Dataset items:

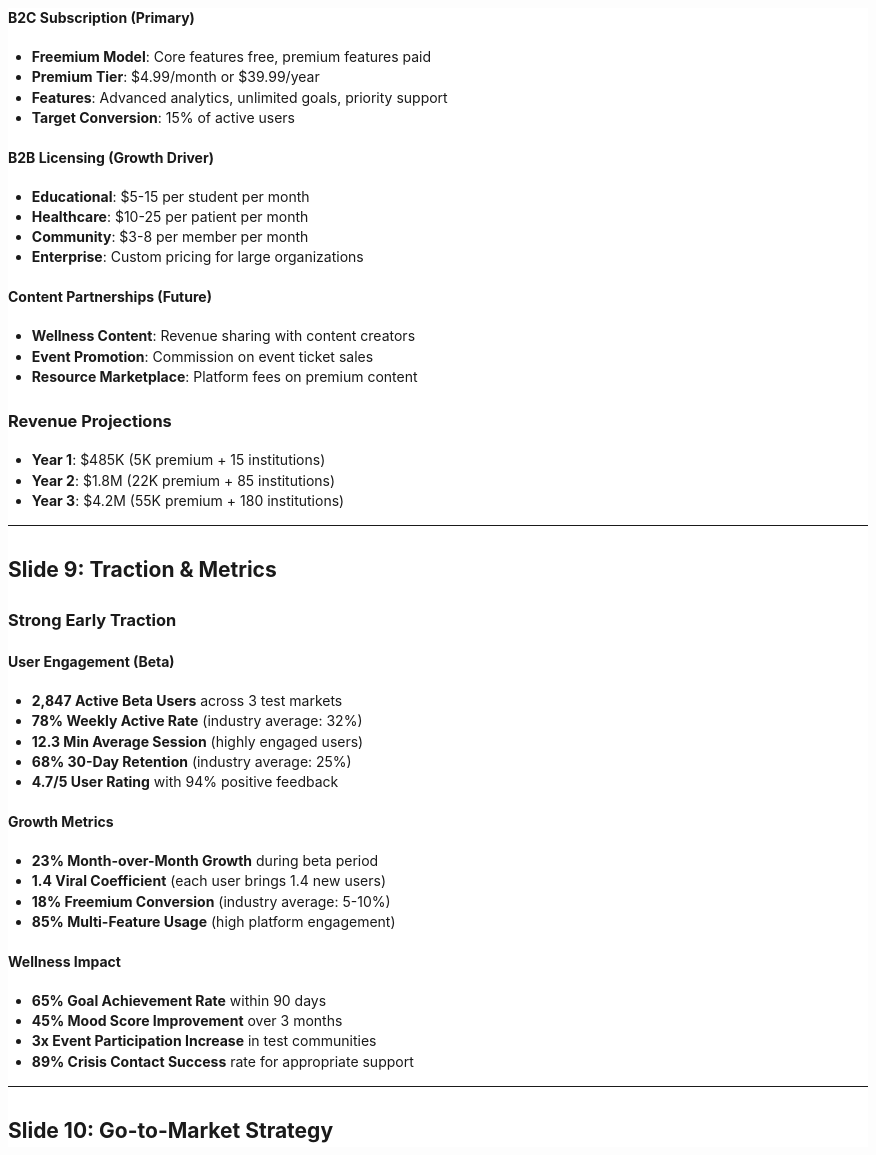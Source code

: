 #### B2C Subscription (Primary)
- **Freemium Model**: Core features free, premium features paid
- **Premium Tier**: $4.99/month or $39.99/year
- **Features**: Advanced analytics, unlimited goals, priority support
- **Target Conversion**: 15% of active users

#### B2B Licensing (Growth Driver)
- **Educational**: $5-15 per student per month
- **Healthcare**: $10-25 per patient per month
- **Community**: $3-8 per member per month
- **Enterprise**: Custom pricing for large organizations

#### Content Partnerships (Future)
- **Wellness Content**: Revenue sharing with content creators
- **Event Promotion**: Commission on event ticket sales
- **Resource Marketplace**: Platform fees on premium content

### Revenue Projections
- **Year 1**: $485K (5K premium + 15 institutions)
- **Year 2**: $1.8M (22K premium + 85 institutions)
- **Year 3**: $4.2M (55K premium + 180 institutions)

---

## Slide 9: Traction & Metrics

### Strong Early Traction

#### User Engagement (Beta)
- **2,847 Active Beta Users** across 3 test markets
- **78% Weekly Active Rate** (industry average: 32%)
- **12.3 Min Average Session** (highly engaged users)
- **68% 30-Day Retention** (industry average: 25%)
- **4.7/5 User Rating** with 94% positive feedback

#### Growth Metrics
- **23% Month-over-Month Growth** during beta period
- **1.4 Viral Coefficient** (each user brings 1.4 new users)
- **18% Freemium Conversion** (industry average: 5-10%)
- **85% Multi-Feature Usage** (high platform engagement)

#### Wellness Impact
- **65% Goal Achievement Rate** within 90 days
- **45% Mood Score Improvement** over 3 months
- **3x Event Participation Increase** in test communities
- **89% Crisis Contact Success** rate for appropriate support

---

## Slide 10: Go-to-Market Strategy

> [Task objective]: Copy from the entries above each line in which the string "over" can be found.

> [Response to this exercise]:
- **23% Month-over-Month Growth** during beta period
- **45% Mood Score Improvement** over 3 months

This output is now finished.